He explicado, pues, los secretos recovecos de mi manera de traducir y de aceptar algunas exquisitas extravagancias de la escritura de Juan. Más difícil resultaba convencer a los editores y a los no siempre bien formados correctores de que no había que cambiar la puntuación escogida por el autor, que me importaba un bledo la ley o costumbre de la editorial misma, que si Marsé en un mismo párrafo cambiaba el tiempo verbal, pues él sabía muy bien lo que estaba haciendo. Y los problemas con las frases en catalán: casi sistemáticos. Al principio les iban bien las notas a pie de página, luego pues que no, que los lectores se distraían y rechazaban la función didáctica de las mismas, luego que si notas al final del libro, o tal vez avisar de que el personaje se pone a hablar en catalán, y ya no recuerdo las otras muchas soluciones recomendadas o impuestas. Para tirarse de los pelos cuando, a toda prisa porque estrenaban la película en los cines, tuve que desentrañar los vericuetos de El amante bilingüe. La peli no gustó tampoco en Italia, les interesaba tan solo Ornella Muti algo desvestida, y la novela tuvo vida breve y poco comprendida. Cherchez la femme.

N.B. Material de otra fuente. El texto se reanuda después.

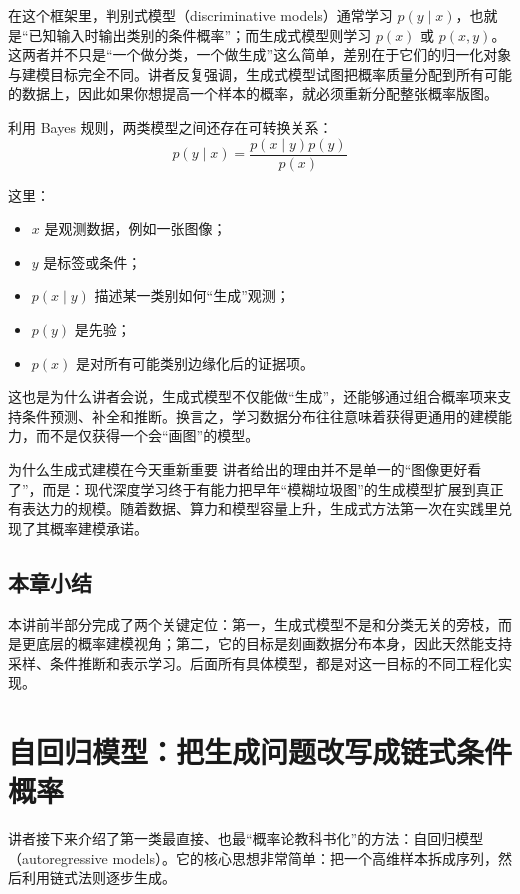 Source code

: \documentclass[a4paper]{article}
\begin{document}
    在这个框架里，判别式模型（discriminative models）通常学习 $p(y \mid x)$，也就是“已知输入时输出类别的条件概率”；而生成式模型则学习 $p(x)$ 或 $p(x, y)$。这两者并不只是“一个做分类，一个做生成”这么简单，差别在于它们的归一化对象与建模目标完全不同。讲者反复强调，生成式模型试图把概率质量分配到所有可能的数据上，因此如果你想提高一个样本的概率，就必须重新分配整张概率版图。

    利用 Bayes 规则，两类模型之间还存在可转换关系：
    \[
    p(y \mid x)=\frac{p(x \mid y)p(y)}{p(x)}
    \]

    这里：
    \begin{itemize}
    \item $x$ 是观测数据，例如一张图像；
    \item $y$ 是标签或条件；
    \item $p(x \mid y)$ 描述某一类别如何“生成”观测；
    \item $p(y)$ 是先验；
    \item $p(x)$ 是对所有可能类别边缘化后的证据项。
    \end{itemize}

    这也是为什么讲者会说，生成式模型不仅能做“生成”，还能够通过组合概率项来支持条件预测、补全和推断。换言之，学习数据分布往往意味着获得更通用的建模能力，而不是仅获得一个会“画图”的模型。

    \begin{importantbox}{为什么生成式建模在今天重新重要}
    讲者给出的理由并不是单一的“图像更好看了”，而是：现代深度学习终于有能力把早年“模糊垃圾图”的生成模型扩展到真正有表达力的规模。随着数据、算力和模型容量上升，生成式方法第一次在实践里兑现了其概率建模承诺。
    \end{importantbox}

    \subsection{本章小结}

    本讲前半部分完成了两个关键定位：第一，生成式模型不是和分类无关的旁枝，而是更底层的概率建模视角；第二，它的目标是刻画数据分布本身，因此天然能支持采样、条件推断和表示学习。后面所有具体模型，都是对这一目标的不同工程化实现。

    \section{自回归模型：把生成问题改写成链式条件概率}

    讲者接下来介绍了第一类最直接、也最“概率论教科书化”的方法：自回归模型（autoregressive models）。它的核心思想非常简单：把一个高维样本拆成序列，然后利用链式法则逐步生成。
\end{document}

Pero a medida que iban saliendo otros libros de Marsé, la fama de nuestro Juan, la buena fama, se fue consolidando. Por fin se dieron cuenta de qué escritor era, es, este hombre que quiso ser persona y no personaje. Él, que tanto odió siempre la impostura. Lo pagó caro, al menos en Italia, en lo que respecta al inmediato éxito de ventas: congresos, ferias, charlas públicas. Nada de todo esto consiguió interesarle, y bien que hizo.

Pudo, pues, dar inicio a su novela El embrujo de Shangai con esta frase tan significativa: «Los sueños juveniles se corrompen en la boca de los adultos». Y siguió inventando un solo rosario de mentiras: las mentiras literarias. Como también muy de frecuente Umberto Eco nos ha reiterado: «La lectura literaria exige la suspensión de la incredulidad». Y, por lo tanto, si un autor te cuenta que en el cielo está volando un pollino, para gozar de la historia tú muy golosamente te lo vas a creer. De esta manera puede Marsé juntar chabolas y señoritos de mierda, hermosas nenas de familia bien y maquis de vario pelaje, sórdidos curas y madres devotísimas a maridos e hijos. Y esto sin contar la ristra de putas, de vencidos y de triunfadores que conviven en la oscuridad de los barrios altos o bajos de una ciudad inventada.

Fue solo gracias a Marsé y a sus conversaciones explicativas, como pude, por ejemplo, desentrañar el nombre italiano de Zampabollos. De repente, recordó que se trataba de un amigo de Popeye, en Italia Braccio di Ferro. Este Zampabollos, descubrí, se llamaba Wimpy en el comic original y lo que se zampaba era una enorme cantidad de hamburguesas, desconocidas en España en los tiempos del lance del marinero de las espinacas. Sigo buscando y… Poldo. Era este el nombre en Italia. Marsé y San Google me cumplieron el milagro. En los Estados Unidos hay o hubo incluso una cadena de fast food llamada Wimpy en honor del éxito de Zampabollos. Y era un placer telefonear a Juan, que siempre acogió mis dudas con interés, haciéndome sentir colaboradora real de la empresa. Las anécdotas podrían ser tantas y tan amenas que me he resignado a exponer apenas una situación profesional que se transformaba una y otra vez en una gozada de sentimientos y pequeños triunfos.

Hablé con Juan por última, tristísima vez el 23 de junio, la tarde antes de la fiesta de su santo, bien supongo que laico. Estaba muy triste, la diálisis y los desengaños políticos vividos en su propia tierra, una tierra que él tan bien había querido y sabido contar, me lo estaban agotando. Temí llamarle de nuevo. Y ese fue nuestro adiós.

 

Hado Lyria, de madre catalana y padre sefardí, nació en Barcelona después de una guerra. Desde 1958 vive en Italia, donde ha traducido a Borges, Monterroso, un considerable número de novelas de Marsé (dos de ellas en colaboración con Claudio M. Valentinetti), y sesenta (sí, sesenta) de Manuel Vázquez Montalbán. Obtuvo el premio Grinzane Cavour por la traducción en 2004. En la década de los ochenta fundó y dirigió la colección «Noche oscura» para la editorial Frassinelli, que introdujo en Italia a autores como Chirbes, Rosa Montero, Gustavo Martín Garzo o Cristina Fernández Cubas. En 1999 publicó en Visor su libro de poemas Delenda.